Choctaw men smoked in the same way humans have always smoked pipes: for contemplation, during prayer, or when seeking relaxation. Tobacco is part of their community, their way of life, and their cultural values system. And yet, the Nanny State of Big Government (NSOBG) has determined it will impede their access to pipe tobacco:
This means that the FDA is tossing pipe tobacco and cigars in with cigarettes. There is no effort to refine the law or regulation to show that the Surgeon General’s latest report says that smoking either a pipe or a cigar has relatively the same health risks as those who do not smoke.
So, “deeming” is skewed right from the start by FDA, citing its mandates from Congress, which, by the way, loves its cigars, too.
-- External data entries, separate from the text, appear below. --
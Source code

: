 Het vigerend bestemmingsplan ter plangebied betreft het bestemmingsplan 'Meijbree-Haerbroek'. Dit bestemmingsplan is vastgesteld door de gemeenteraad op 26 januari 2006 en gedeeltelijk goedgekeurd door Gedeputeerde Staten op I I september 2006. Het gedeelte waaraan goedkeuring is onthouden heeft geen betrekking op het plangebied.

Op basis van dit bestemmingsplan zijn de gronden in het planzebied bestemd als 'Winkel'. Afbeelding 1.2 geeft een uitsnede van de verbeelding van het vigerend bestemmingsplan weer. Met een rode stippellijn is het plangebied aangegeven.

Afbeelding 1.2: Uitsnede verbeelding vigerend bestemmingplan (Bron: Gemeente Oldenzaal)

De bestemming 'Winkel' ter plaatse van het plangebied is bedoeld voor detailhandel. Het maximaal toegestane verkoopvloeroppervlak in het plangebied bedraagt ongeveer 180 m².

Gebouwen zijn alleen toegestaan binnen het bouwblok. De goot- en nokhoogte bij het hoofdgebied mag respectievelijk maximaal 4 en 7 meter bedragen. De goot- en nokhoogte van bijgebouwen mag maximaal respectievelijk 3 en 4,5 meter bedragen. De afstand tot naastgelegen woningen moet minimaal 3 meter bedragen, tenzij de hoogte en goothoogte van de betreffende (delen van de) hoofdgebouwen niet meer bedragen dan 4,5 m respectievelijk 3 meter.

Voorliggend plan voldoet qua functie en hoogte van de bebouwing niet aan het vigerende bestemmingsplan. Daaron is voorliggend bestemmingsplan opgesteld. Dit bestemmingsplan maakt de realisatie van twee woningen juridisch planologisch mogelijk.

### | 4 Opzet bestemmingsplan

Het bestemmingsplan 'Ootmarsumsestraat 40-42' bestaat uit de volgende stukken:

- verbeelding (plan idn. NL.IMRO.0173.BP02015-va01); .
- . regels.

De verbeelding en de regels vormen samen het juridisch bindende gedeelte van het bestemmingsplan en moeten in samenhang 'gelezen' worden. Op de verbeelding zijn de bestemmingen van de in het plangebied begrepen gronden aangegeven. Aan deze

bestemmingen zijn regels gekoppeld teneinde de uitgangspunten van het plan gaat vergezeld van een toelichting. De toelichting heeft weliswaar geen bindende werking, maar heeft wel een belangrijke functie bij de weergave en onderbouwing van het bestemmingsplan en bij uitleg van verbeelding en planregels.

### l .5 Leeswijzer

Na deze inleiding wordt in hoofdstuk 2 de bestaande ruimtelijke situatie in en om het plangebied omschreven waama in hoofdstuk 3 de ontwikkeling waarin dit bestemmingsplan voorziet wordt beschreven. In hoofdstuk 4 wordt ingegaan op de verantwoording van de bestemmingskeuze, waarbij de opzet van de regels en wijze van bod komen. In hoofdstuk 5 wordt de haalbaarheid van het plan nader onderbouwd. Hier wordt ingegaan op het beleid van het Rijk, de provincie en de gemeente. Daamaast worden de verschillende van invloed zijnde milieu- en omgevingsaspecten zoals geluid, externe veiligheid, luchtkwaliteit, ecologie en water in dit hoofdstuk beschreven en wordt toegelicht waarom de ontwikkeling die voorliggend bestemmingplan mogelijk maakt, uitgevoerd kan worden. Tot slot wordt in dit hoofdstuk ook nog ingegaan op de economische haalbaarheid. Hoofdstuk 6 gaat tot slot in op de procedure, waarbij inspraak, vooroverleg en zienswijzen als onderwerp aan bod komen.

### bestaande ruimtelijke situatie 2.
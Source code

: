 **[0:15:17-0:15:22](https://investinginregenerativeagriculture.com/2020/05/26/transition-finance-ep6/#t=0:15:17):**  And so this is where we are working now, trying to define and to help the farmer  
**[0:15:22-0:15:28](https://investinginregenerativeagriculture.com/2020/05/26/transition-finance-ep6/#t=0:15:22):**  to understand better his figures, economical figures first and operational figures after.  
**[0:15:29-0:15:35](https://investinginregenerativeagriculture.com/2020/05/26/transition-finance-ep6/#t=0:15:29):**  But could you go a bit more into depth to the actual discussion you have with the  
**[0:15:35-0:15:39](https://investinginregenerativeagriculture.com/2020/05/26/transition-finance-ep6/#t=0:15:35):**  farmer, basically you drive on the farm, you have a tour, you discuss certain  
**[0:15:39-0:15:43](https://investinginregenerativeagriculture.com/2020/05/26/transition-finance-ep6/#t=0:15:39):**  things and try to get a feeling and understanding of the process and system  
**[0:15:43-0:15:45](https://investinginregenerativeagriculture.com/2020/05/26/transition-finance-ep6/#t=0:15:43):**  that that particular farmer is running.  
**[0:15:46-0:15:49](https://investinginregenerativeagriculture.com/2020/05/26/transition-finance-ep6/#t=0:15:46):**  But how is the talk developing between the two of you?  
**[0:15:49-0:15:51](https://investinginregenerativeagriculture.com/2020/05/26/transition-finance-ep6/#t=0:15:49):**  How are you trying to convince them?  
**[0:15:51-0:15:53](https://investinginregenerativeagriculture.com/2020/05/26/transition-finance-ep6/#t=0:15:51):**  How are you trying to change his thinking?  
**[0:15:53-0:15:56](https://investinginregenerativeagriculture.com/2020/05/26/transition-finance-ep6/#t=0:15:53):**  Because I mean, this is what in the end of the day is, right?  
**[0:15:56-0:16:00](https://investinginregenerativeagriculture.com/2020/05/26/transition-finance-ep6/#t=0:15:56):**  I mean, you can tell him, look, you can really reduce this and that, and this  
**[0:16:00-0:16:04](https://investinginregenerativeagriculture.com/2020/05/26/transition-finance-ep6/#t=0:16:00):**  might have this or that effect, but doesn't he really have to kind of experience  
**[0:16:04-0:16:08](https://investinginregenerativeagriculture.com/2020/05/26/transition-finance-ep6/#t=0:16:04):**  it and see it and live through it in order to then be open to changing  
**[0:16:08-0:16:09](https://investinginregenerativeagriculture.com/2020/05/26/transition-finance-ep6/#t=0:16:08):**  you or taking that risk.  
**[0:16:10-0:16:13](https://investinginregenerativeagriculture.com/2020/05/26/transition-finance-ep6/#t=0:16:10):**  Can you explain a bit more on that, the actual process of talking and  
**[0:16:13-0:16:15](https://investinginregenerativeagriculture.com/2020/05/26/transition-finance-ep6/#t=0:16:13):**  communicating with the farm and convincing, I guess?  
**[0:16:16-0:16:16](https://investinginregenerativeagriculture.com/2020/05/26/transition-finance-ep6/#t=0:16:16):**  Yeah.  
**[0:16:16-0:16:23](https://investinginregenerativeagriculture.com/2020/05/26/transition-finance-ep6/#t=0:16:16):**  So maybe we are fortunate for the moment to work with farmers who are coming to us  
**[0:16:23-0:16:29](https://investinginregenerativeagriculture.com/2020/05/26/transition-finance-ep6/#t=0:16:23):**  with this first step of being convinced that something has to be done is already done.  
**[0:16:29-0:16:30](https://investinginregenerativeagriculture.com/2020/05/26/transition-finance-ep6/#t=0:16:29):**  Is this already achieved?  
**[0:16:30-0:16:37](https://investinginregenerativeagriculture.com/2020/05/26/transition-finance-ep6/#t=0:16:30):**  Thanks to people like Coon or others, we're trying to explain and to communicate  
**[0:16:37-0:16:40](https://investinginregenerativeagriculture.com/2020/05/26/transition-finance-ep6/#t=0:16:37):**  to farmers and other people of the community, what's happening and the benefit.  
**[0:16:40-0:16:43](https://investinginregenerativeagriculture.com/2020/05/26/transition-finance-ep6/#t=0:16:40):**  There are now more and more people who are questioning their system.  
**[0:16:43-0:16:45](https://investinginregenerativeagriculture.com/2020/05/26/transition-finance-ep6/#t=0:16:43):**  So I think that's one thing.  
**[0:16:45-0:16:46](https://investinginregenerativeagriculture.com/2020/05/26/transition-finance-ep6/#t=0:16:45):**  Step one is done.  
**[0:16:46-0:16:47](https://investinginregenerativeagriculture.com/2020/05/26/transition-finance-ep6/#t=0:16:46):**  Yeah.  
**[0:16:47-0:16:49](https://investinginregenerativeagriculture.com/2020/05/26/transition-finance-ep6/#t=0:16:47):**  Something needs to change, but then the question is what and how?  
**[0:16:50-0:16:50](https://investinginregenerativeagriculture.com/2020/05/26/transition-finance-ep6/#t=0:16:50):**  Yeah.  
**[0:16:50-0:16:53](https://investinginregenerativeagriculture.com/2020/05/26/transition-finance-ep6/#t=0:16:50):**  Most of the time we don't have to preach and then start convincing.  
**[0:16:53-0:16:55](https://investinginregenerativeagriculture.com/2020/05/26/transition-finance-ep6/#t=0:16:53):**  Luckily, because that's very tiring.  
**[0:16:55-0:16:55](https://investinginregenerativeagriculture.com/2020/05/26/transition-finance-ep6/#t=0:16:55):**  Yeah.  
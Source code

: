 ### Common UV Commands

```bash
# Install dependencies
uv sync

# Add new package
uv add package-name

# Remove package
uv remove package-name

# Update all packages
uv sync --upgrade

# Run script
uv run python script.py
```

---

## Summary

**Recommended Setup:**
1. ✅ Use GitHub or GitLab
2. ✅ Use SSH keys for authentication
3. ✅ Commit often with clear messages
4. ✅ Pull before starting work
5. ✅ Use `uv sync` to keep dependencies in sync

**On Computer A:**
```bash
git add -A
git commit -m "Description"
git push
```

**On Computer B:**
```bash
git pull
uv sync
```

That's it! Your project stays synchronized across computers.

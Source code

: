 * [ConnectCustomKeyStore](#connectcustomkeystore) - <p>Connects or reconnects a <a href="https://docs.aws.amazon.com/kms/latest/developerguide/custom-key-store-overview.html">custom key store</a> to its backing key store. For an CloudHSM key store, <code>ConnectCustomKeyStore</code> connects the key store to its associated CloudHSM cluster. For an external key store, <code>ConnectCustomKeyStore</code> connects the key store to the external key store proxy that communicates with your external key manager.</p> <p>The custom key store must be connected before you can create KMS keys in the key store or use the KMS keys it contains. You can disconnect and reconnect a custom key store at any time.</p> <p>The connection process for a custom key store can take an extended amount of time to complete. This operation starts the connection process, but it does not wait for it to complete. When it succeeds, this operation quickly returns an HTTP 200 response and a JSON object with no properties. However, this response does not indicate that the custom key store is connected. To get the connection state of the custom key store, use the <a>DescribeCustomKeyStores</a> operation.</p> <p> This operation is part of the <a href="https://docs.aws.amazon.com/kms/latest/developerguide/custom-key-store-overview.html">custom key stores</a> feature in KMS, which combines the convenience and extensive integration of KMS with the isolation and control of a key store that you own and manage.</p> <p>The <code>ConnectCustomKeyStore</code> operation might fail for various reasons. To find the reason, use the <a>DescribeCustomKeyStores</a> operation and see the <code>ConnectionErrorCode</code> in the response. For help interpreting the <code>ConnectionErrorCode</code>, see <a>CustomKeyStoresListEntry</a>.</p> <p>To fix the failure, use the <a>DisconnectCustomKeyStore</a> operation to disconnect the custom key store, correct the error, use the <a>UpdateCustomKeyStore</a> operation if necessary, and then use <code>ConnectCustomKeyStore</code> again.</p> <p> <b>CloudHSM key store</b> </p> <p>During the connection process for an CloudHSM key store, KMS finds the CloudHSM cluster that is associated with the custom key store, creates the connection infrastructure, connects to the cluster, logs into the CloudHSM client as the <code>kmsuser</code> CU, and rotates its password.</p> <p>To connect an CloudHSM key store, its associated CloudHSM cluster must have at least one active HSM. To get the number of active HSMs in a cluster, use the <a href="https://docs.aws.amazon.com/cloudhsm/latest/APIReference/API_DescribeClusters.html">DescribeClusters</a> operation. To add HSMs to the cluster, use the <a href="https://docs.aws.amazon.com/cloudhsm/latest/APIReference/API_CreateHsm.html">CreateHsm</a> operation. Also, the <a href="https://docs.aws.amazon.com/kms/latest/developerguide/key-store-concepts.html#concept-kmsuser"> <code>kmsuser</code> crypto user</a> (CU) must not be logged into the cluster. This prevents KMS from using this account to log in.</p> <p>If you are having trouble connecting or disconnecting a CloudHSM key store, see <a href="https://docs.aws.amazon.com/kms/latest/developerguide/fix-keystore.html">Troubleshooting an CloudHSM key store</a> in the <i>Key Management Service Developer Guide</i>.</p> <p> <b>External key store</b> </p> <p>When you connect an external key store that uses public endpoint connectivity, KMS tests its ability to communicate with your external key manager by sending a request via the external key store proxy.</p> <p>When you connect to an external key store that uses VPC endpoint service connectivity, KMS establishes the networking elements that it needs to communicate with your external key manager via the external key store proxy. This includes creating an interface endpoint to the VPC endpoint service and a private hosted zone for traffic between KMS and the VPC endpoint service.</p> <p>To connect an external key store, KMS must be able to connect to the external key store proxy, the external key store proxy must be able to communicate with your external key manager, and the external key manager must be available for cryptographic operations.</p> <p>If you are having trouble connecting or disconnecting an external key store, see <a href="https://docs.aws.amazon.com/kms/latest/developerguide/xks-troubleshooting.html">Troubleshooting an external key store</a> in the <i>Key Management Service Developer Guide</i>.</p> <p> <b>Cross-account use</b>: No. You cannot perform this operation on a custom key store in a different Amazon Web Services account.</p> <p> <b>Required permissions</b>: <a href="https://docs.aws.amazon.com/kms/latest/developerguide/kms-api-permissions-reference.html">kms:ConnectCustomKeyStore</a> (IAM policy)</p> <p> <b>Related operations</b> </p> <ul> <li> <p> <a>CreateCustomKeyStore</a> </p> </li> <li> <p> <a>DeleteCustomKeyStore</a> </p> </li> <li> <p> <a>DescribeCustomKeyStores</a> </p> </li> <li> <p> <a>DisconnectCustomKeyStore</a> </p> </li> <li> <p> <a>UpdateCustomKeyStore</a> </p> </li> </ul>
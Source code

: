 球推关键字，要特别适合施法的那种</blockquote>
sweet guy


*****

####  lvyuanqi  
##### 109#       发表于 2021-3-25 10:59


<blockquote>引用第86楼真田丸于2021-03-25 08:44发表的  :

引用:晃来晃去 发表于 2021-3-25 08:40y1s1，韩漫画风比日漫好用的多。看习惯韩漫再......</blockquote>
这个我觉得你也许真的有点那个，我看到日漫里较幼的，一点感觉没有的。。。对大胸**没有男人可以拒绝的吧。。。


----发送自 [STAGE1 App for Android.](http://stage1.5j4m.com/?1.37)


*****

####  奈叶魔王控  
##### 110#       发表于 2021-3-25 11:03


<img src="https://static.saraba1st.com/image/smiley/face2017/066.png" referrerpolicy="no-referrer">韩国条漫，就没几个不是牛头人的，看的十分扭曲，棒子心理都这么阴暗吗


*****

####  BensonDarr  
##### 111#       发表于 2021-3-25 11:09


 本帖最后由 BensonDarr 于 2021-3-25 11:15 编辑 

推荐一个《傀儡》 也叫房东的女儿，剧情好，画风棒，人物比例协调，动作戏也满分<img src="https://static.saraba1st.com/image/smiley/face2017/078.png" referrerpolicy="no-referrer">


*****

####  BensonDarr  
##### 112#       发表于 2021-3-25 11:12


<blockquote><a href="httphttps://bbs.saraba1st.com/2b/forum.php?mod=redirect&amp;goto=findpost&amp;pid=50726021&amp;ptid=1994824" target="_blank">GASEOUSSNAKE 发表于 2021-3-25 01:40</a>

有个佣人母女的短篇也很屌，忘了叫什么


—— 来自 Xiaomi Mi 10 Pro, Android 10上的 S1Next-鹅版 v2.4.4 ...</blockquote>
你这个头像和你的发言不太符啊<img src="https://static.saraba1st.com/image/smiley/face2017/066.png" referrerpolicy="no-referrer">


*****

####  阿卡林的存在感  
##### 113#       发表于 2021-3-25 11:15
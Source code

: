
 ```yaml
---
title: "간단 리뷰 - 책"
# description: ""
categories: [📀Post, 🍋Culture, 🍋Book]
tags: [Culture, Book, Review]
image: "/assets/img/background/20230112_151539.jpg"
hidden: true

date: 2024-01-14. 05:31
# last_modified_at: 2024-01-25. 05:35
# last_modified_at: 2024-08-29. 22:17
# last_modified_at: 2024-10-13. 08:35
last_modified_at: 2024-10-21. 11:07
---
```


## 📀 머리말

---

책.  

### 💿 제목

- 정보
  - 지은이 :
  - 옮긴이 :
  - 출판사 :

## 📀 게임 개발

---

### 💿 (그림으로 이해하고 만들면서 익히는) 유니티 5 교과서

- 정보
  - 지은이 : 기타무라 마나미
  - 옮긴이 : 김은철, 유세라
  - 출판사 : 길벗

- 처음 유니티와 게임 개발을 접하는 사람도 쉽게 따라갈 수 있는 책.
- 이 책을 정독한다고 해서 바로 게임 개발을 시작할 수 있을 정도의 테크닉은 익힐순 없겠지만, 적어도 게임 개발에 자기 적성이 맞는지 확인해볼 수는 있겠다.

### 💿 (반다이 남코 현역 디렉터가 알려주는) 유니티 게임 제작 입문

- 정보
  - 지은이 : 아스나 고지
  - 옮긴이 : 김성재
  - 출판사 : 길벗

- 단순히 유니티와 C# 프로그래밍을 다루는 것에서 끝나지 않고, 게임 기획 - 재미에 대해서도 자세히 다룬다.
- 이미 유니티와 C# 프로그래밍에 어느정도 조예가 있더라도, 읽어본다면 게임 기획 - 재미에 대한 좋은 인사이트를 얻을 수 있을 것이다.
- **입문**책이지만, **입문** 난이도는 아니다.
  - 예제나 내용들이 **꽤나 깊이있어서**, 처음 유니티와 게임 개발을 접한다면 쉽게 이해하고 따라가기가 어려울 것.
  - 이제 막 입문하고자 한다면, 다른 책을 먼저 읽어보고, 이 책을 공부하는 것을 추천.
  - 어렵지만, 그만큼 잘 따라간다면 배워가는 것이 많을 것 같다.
Cigars, along with pipe tobacco, recently became a “deemed” product by the FDA, which claims to be carrying out the mandates of the 2009 Tobacco Control Act, better known as the Family Tobacco Protection Act, which gave the FDA jurisdiction over tobacco products.
Rack up another one for the Antis.
Any tobacco blend which did not exist in 2007, or has been deemed to have changed since then, has to go through an approval process. On the surface this sounds benign, as if helpful bureaucrats were looking out for our welfare. In reality, it is a measure designed to choke the industry:
In theory, this review process ensures that any new products introduced to market are no more dangerous than what is already for sale. In practice, it halts the introduction of new products, trapping applications in interminable bureaucratic limbo. The history of FDA cigarette regulation shows that cigar smokers are right to be concerned.
A 2012 investigation by the Associated Press found that the FDA had received nearly 3,500 of these “substantial equivalence” applications since the law took effect in 2009. The agency was expected to rule on these applications within ninety days of receipt. At the end of 2012 it had issued zero rulings, with many applications lingering for years.
Are there exceptions for the Choctaw? No, because this law covers tobacco manufacturers who want to sell their product in the USA. This means that every manufacturer will either comply with the law and its estimated costs of $300,000 per blend to get pipe blends approved, or cease making them, except for blends pre-existing since 2007 which have not changed in the FDA’s eyes; the FDA has not published definitive information on how it makes this determination.
Who supports this legislation? Cigarette makers:
According to NCPPR’s risk analysis director, Jeff Stier, the regulation could require all electronic cigarettes that came to market after February 15, 2007, which is essentially all of them, to be removed from the market unless they win onerous pre-market approval.
“This,” Stier said, “would give deadly old-school combustible cigarettes an almost insurmountable competitive advantage.” “The regulation would have the effect, intended or not, of taking e-cigarettes away from former smokers who quit smoking by using these less harmful alternatives.
Under the guise of “protecting families,” this new deeming rule is actually designed to eliminate competition for the existing and approved tobacco blends in cigarettes. This causes people to avoid the safer methods of tobacco consumption like pipes and cigars, and turn instead to mass-produced, additive-laden cigarettes.
Keep in mind that the FDA makes no promises about taking action to approve any product, leaving smaller manufacturers facing bankruptcy while they wait for regulatory approval:
The only incentive for FDA to act on such submissions within a year is apparently to meet its own, as yet unspecified, “performance goals.”
What this means for the Choctaw is that their tribal tradition has been regulated out of existence by the FDA, resulting in higher costs, lower availability, and more delays. A ten thousand year tradition has been obliterated by the act of government, which believes it is acting in the interests of the “general welfare” of its population.